Friends s’est terminée il y a 15 ans, mais selon USA Today, la série rapporte encore à Warner Bros un milliard de dollars par an en droits de syndication (rediffusion). Chacun des six acteurs touche 2 % de ces royalties, soit 20 millions de dollars par an. Jerry Seinfeld ou Ray Romano (Everybody Loves Raymond) sont encore parmi les stars les mieux payées de la télévision sans y jouer ou presque.

Les détails financiers de Big Bang Theory ne sont pas encore connus, mais Jim Parsons, Kaley Cuoco et Johnny Galecki posséderaient, selon Metro UK, 1 % des droits de syndication. Ils devraient donc continuer de gagner plusieurs millions de dollars par an. Pas mal pour des acteurs qui ont commencé à 60.000 dollars par épisode.

« Un espace partagé avec le téléspectateur »

Avec plus de 500 séries diffusées en 2018 aux Etats-Unis, le marché s’est fragmenté et les audiences en direct ont plongé. Mais aujourd’hui, une sitcom n’a pas forcément besoin de durer 10 saisons pour être un succèsfinancier. « Même avec trois ou quatre saisons, un contrat avec Netflix peut rapporter gros », précise John Vorhaus. Netflix n'a d'ailleurs pas hésité à sortir un chèque de 100 millions de dollars pour conserver Friends rien que pour l'année 2019.

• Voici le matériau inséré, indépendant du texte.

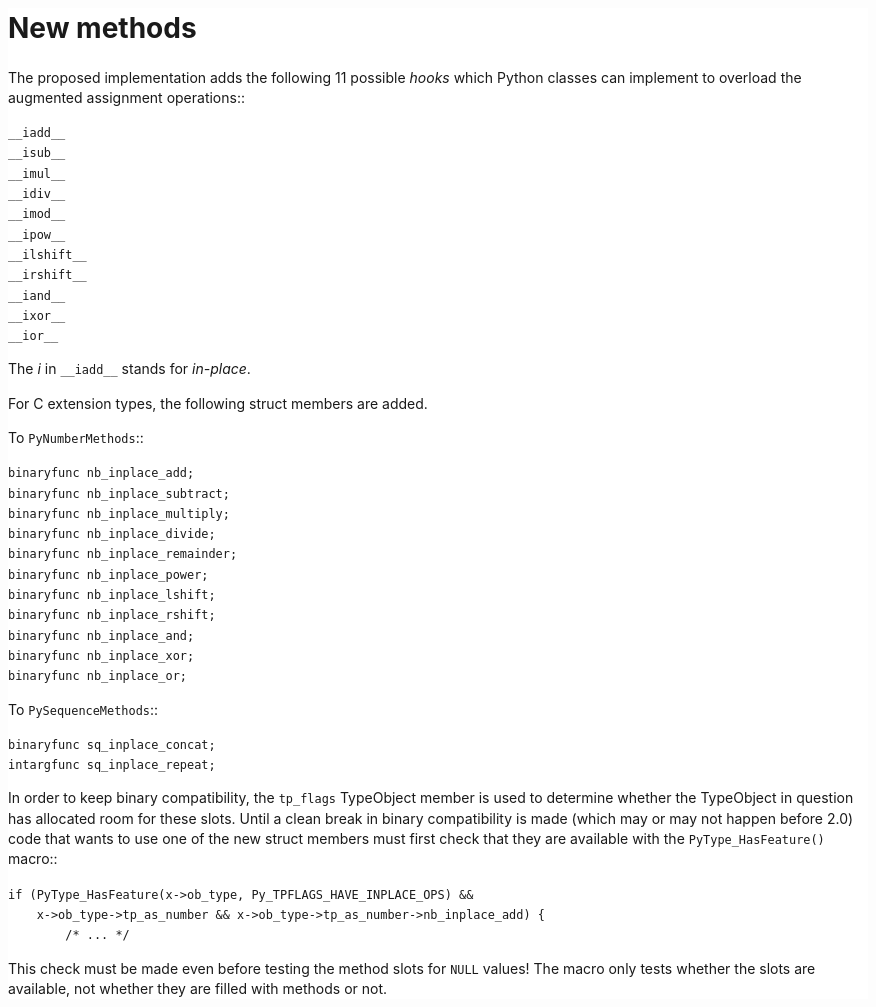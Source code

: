 
New methods
===========

The proposed implementation adds the following 11 possible *hooks* which
Python classes can implement to overload the augmented assignment operations::

    __iadd__
    __isub__
    __imul__
    __idiv__
    __imod__
    __ipow__
    __ilshift__
    __irshift__
    __iand__
    __ixor__
    __ior__

The *i* in ``__iadd__`` stands for *in-place*.

For C extension types, the following struct members are added.

To ``PyNumberMethods``::

    binaryfunc nb_inplace_add;
    binaryfunc nb_inplace_subtract;
    binaryfunc nb_inplace_multiply;
    binaryfunc nb_inplace_divide;
    binaryfunc nb_inplace_remainder;
    binaryfunc nb_inplace_power;
    binaryfunc nb_inplace_lshift;
    binaryfunc nb_inplace_rshift;
    binaryfunc nb_inplace_and;
    binaryfunc nb_inplace_xor;
    binaryfunc nb_inplace_or;

To ``PySequenceMethods``::

    binaryfunc sq_inplace_concat;
    intargfunc sq_inplace_repeat;

In order to keep binary compatibility, the ``tp_flags`` TypeObject member is
used to determine whether the TypeObject in question has allocated room for
these slots.  Until a clean break in binary compatibility is made (which may
or may not happen before 2.0) code that wants to use one of the new struct
members must first check that they are available with the
``PyType_HasFeature()`` macro::

    if (PyType_HasFeature(x->ob_type, Py_TPFLAGS_HAVE_INPLACE_OPS) &&
        x->ob_type->tp_as_number && x->ob_type->tp_as_number->nb_inplace_add) {
            /* ... */
 
This check must be made even before testing the method slots for ``NULL``
values!  The macro only tests whether the slots are available, not whether
they are filled with methods or not.
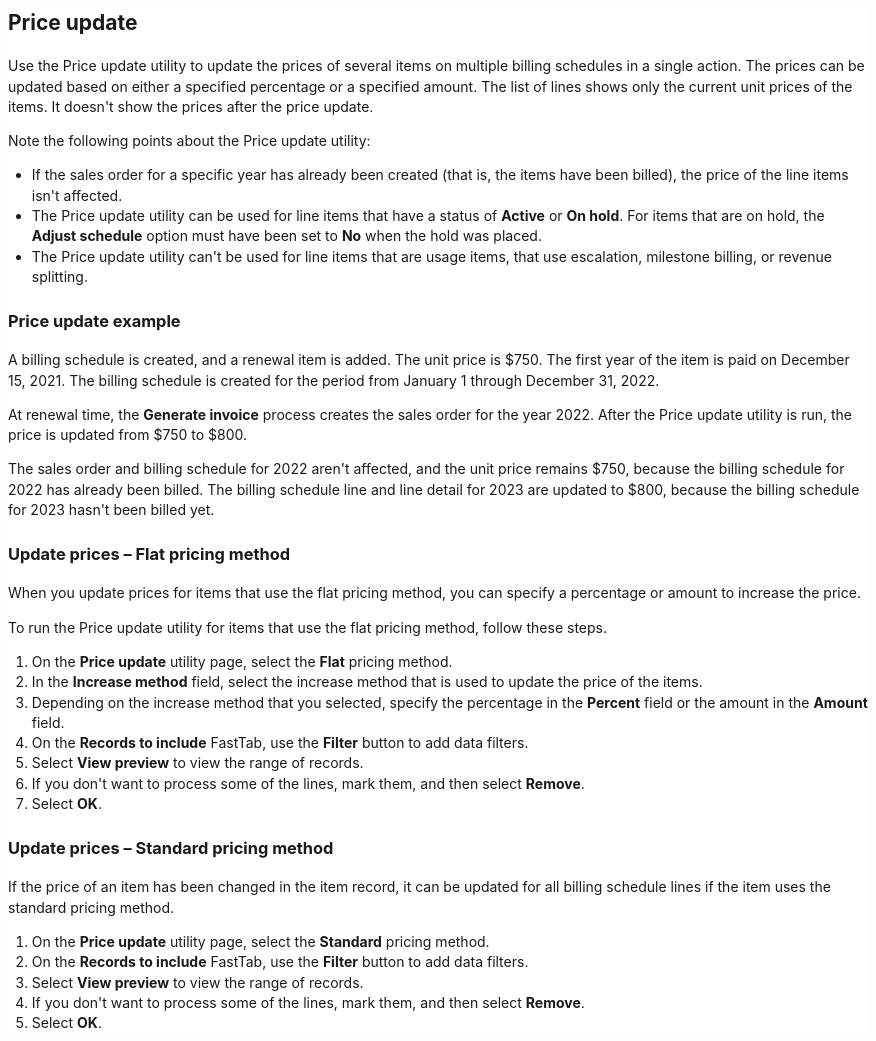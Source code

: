 ## Price update

Use the Price update utility to update the prices of several items on multiple billing schedules in a single action. The prices can be updated based on either a specified percentage or a specified amount. The list of lines shows only the current unit prices of the items. It doesn't show the prices after the price update.

Note the following points about the Price update utility:

- If the sales order for a specific year has already been created (that is, the items have been billed), the price of the line items isn't affected.
- The Price update utility can be used for line items that have a status of **Active** or **On hold**. For items that are on hold, the **Adjust schedule** option must have been set to **No** when the hold was placed.
- The Price update utility can't be used for line items that are usage items, that use escalation, milestone billing, or revenue splitting.

### Price update example

A billing schedule is created, and a renewal item is added. The unit price is $750. The first year of the item is paid on December 15, 2021. The billing schedule is created for the period from January 1 through December 31, 2022.

At renewal time, the **Generate invoice** process creates the sales order for the year 2022. After the Price update utility is run, the price is updated from $750 to $800.

The sales order and billing schedule for 2022 aren't affected, and the unit price remains $750, because the billing schedule for 2022 has already been billed. The billing schedule line and line detail for 2023 are updated to $800, because the billing schedule for 2023 hasn't been billed yet.

### Update prices – Flat pricing method

When you update prices for items that use the flat pricing method, you can specify a percentage or amount to increase the price.

To run the Price update utility for items that use the flat pricing method, follow these steps.

1. On the **Price update** utility page, select the **Flat** pricing method.
2. In the **Increase method** field, select the increase method that is used to update the price of the items.
3. Depending on the increase method that you selected, specify the percentage in the **Percent** field or the amount in the **Amount** field.
4. On the **Records to include** FastTab, use the **Filter** button to add data filters.
5. Select **View preview** to view the range of records.
6. If you don't want to process some of the lines, mark them, and then select **Remove**.
7. Select **OK**.

### Update prices – Standard pricing method

If the price of an item has been changed in the item record, it can be updated for all billing schedule lines if the item uses the standard pricing method.

1. On the **Price update** utility page, select the **Standard** pricing method.
2. On the **Records to include** FastTab, use the **Filter** button to add data filters.
3. Select **View preview** to view the range of records.
4. If you don't want to process some of the lines, mark them, and then select **Remove**.
5. Select **OK**.
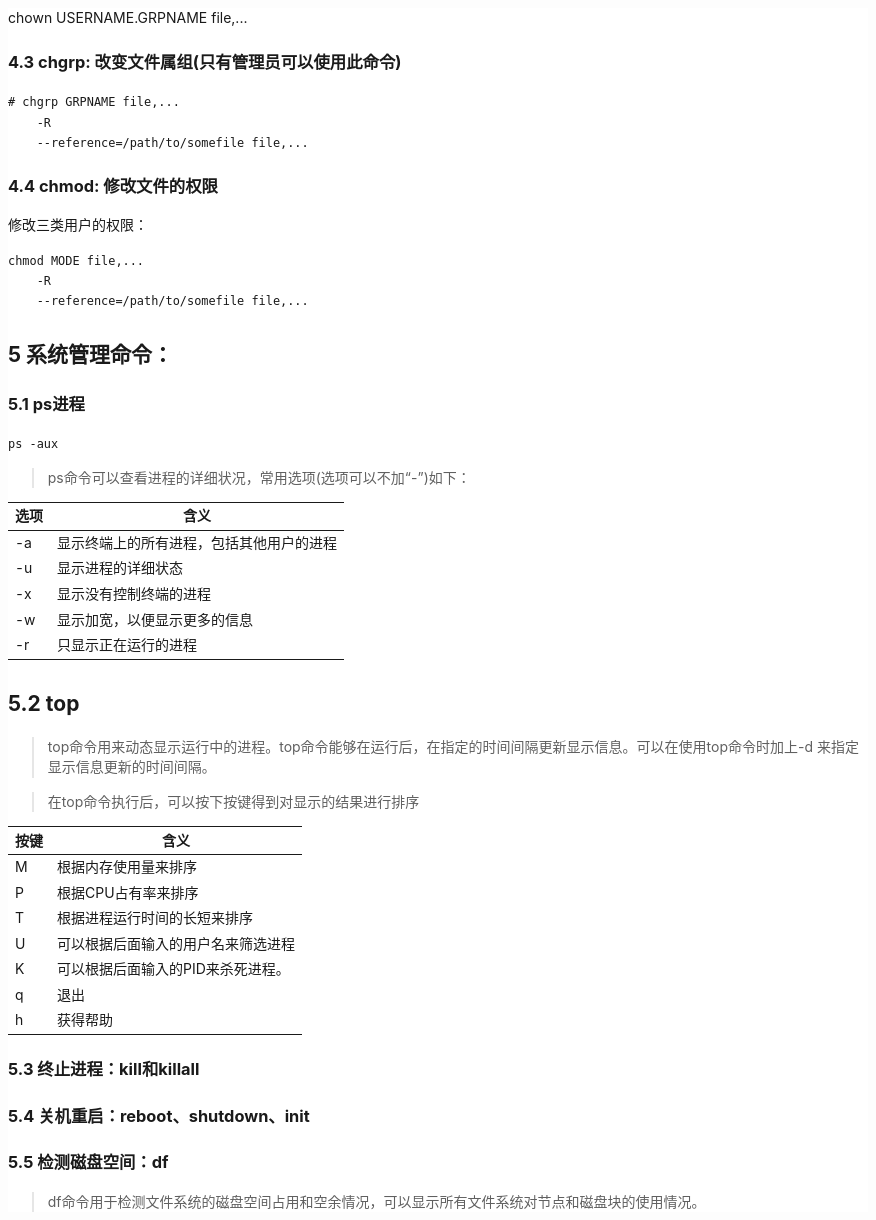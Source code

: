 chown USERNAME.GRPNAME file,...
### 4.3 chgrp: 改变文件属组(只有管理员可以使用此命令)	
    # chgrp GRPNAME file,...
    	-R
    	--reference=/path/to/somefile file,...
	
### 4.4 chmod: 修改文件的权限
修改三类用户的权限：

    chmod MODE file,...
        -R
        --reference=/path/to/somefile file,...


## 5 系统管理命令：
### 5.1 ps进程
    ps -aux
> ps命令可以查看进程的详细状况，常用选项(选项可以不加“-”)如下：

选项 | 含义
--  | --
-a  | 显示终端上的所有进程，包括其他用户的进程
-u  | 显示进程的详细状态
-x  | 显示没有控制终端的进程
-w  | 显示加宽，以便显示更多的信息
-r  | 只显示正在运行的进程
## 5.2 top 
> top命令用来动态显示运行中的进程。top命令能够在运行后，在指定的时间间隔更新显示信息。可以在使用top命令时加上-d 来指定显示信息更新的时间间隔。

> 在top命令执行后，可以按下按键得到对显示的结果进行排序

按键 |含义
--|--
M |根据内存使用量来排序
P |根据CPU占有率来排序
T |根据进程运行时间的长短来排序
U |可以根据后面输入的用户名来筛选进程
K |可以根据后面输入的PID来杀死进程。
q |退出
h |获得帮助

### 5.3 终止进程：kill和killall

### 5.4 关机重启：reboot、shutdown、init

### 5.5 检测磁盘空间：df
> df命令用于检测文件系统的磁盘空间占用和空余情况，可以显示所有文件系统对节点和磁盘块的使用情况。
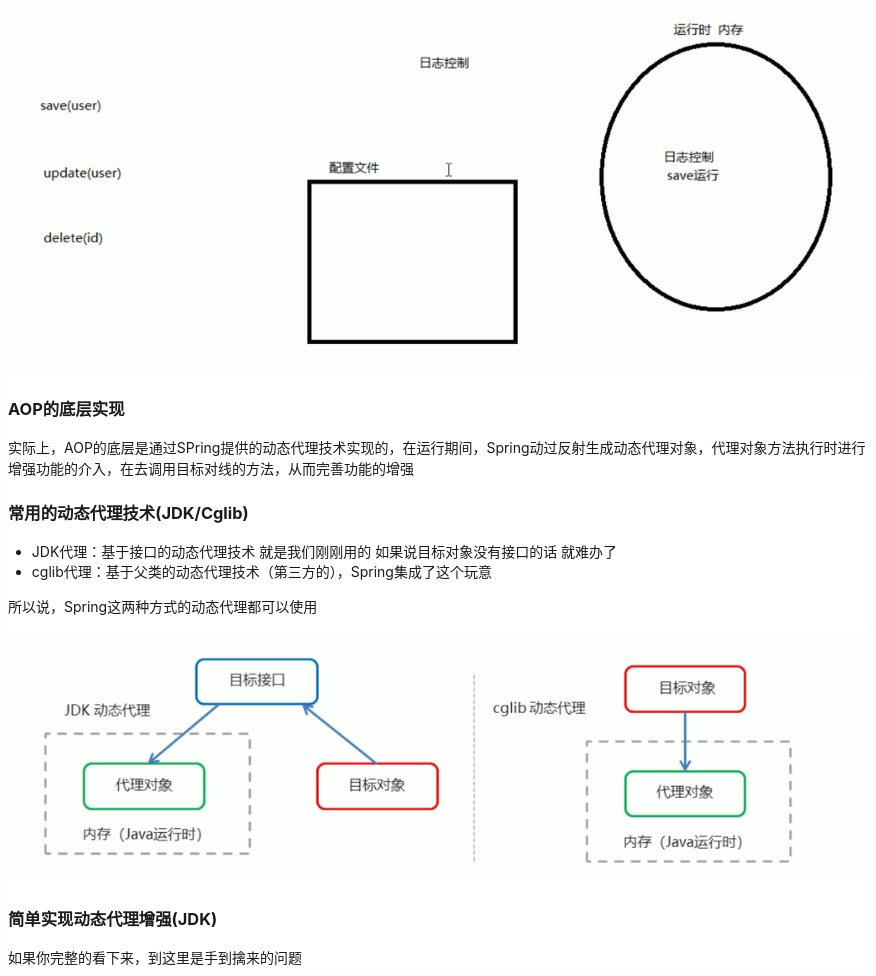 ![image-20211213233258121](/images/Java/SpringFrameWork/08-AOP/image-20211213233258121.png)

### AOP的底层实现

​  实际上，AOP的底层是通过SPring提供的动态代理技术实现的，在运行期间，Spring动过反射生成动态代理对象，代理对象方法执行时进行增强功能的介入，在去调用目标对线的方法，从而完善功能的增强

### 常用的动态代理技术(JDK/Cglib)

- JDK代理：基于接口的动态代理技术 就是我们刚刚用的
  如果说目标对象没有接口的话  就难办了
- cglib代理：基于父类的动态代理技术（第三方的），Spring集成了这个玩意

所以说，Spring这两种方式的动态代理都可以使用

![image-20211213234618553](/images/Java/SpringFrameWork/08-AOP/image-20211213234618553.png)

### 简单实现动态代理增强(JDK)

如果你完整的看下来，到这里是手到擒来的问题

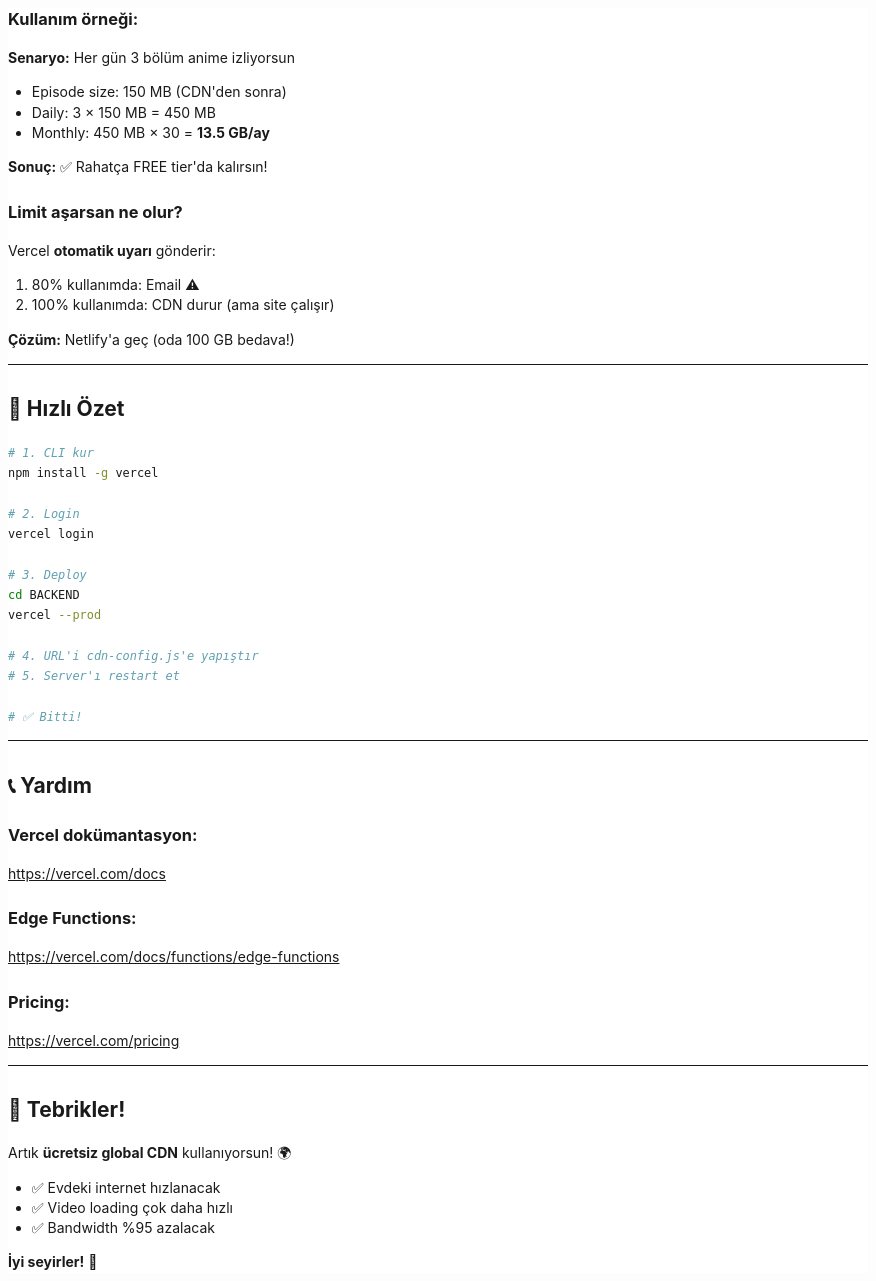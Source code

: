 ### Kullanım örneği:

**Senaryo:** Her gün 3 bölüm anime izliyorsun
- Episode size: 150 MB (CDN'den sonra)
- Daily: 3 × 150 MB = 450 MB
- Monthly: 450 MB × 30 = **13.5 GB/ay**

**Sonuç:** ✅ Rahatça FREE tier'da kalırsın!

### Limit aşarsan ne olur?

Vercel **otomatik uyarı** gönderir:
1. 80% kullanımda: Email ⚠️
2. 100% kullanımda: CDN durur (ama site çalışır)

**Çözüm:** Netlify'a geç (oda 100 GB bedava!)

---

## 🚀 Hızlı Özet

```bash
# 1. CLI kur
npm install -g vercel

# 2. Login
vercel login

# 3. Deploy
cd BACKEND
vercel --prod

# 4. URL'i cdn-config.js'e yapıştır
# 5. Server'ı restart et

# ✅ Bitti!
```

---

## 📞 Yardım

### Vercel dokümantasyon:
https://vercel.com/docs

### Edge Functions:
https://vercel.com/docs/functions/edge-functions

### Pricing:
https://vercel.com/pricing

---

## 🎉 Tebrikler!

Artık **ücretsiz global CDN** kullanıyorsun! 🌍

- ✅ Evdeki internet hızlanacak
- ✅ Video loading çok daha hızlı
- ✅ Bandwidth %95 azalacak

**İyi seyirler!** 🍿
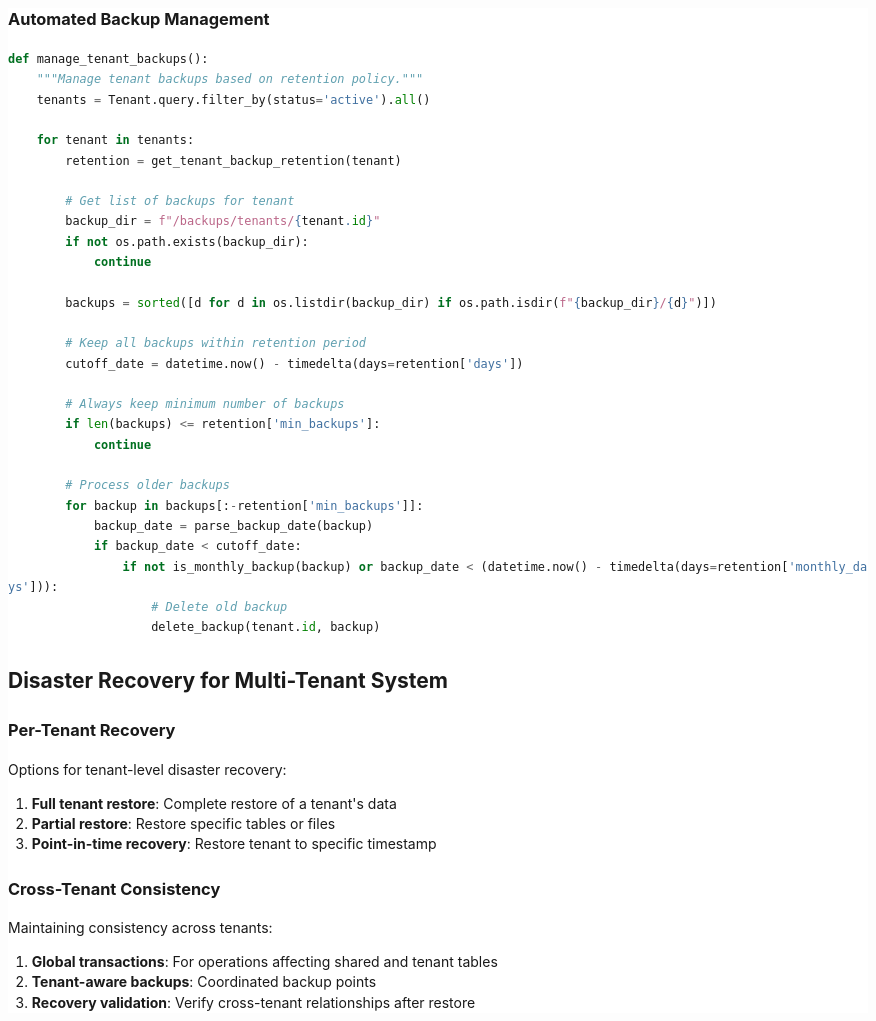 ### Automated Backup Management

```python
def manage_tenant_backups():
    """Manage tenant backups based on retention policy."""
    tenants = Tenant.query.filter_by(status='active').all()
    
    for tenant in tenants:
        retention = get_tenant_backup_retention(tenant)
        
        # Get list of backups for tenant
        backup_dir = f"/backups/tenants/{tenant.id}"
        if not os.path.exists(backup_dir):
            continue
            
        backups = sorted([d for d in os.listdir(backup_dir) if os.path.isdir(f"{backup_dir}/{d}")])
        
        # Keep all backups within retention period
        cutoff_date = datetime.now() - timedelta(days=retention['days'])
        
        # Always keep minimum number of backups
        if len(backups) <= retention['min_backups']:
            continue
            
        # Process older backups
        for backup in backups[:-retention['min_backups']]:
            backup_date = parse_backup_date(backup)
            if backup_date < cutoff_date:
                if not is_monthly_backup(backup) or backup_date < (datetime.now() - timedelta(days=retention['monthly_days'])):
                    # Delete old backup
                    delete_backup(tenant.id, backup)
```

## Disaster Recovery for Multi-Tenant System

### Per-Tenant Recovery

Options for tenant-level disaster recovery:

1. **Full tenant restore**: Complete restore of a tenant's data
2. **Partial restore**: Restore specific tables or files
3. **Point-in-time recovery**: Restore tenant to specific timestamp

### Cross-Tenant Consistency

Maintaining consistency across tenants:

1. **Global transactions**: For operations affecting shared and tenant tables
2. **Tenant-aware backups**: Coordinated backup points
3. **Recovery validation**: Verify cross-tenant relationships after restore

Le genre peut-il continuer sous cette forme ? Ses détracteurs critiquent le look générique des sitcoms multicam filmées par plusieurs caméras en même temps (un concept qu’on doit notamment à Karl Freund, directeur photo de Fritz Lang sur Metropolis, qui a popularisé cette technique qui permet de gagner du temps sur I Love Lucy comme le rappelle Vox). Et les rires enregistrés sont souvent insupportables, sauf quand les séries sont filmées devant une audience. Mais pour le critique Robert Lloyd, du Los Angeles Times, la sitcom tient du théâtre, et avec ses codes, elle « crée un espace partagé avec le téléspectateur ». Le rideau n’est pas près de tomber.